How many lines in these records hold the string "mozilla"? Reply with the number alone.

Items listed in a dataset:
%%
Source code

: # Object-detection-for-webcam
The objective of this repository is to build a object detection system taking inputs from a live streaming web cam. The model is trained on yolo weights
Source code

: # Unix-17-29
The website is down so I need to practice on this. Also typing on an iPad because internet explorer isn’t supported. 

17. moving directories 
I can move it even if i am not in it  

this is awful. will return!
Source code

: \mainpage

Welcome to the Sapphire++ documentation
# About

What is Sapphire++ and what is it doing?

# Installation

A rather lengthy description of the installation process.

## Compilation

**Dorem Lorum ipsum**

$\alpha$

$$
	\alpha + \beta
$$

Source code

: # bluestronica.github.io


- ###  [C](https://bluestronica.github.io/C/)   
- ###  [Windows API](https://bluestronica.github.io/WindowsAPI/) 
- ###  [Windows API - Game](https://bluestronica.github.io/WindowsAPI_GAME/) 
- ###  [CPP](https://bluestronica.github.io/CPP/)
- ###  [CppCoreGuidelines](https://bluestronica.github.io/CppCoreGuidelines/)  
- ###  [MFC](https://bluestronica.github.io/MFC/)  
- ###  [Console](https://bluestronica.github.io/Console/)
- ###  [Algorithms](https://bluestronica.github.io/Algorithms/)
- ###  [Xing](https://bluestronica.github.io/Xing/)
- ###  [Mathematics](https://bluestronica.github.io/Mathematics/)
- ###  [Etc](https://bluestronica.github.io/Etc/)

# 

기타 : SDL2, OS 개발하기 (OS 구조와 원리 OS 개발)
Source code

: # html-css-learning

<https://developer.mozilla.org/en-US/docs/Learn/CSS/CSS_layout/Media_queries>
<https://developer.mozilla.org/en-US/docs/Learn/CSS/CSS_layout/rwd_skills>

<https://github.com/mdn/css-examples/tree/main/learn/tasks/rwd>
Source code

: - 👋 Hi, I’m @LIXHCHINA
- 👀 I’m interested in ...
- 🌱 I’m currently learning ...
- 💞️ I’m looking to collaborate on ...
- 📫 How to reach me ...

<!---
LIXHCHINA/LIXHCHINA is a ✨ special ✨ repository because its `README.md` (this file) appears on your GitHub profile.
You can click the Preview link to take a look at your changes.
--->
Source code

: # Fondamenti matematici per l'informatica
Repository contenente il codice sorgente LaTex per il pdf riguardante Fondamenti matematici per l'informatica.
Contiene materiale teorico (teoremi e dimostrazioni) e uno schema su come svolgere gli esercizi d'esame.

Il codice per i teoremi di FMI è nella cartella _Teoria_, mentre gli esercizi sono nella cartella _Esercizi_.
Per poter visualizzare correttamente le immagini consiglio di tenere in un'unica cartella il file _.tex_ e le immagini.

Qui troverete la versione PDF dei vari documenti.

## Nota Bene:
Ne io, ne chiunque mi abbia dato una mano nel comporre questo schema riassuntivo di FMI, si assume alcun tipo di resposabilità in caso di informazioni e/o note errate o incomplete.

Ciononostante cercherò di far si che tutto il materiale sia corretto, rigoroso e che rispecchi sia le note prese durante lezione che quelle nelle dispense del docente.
%%
### Answer to this problem
2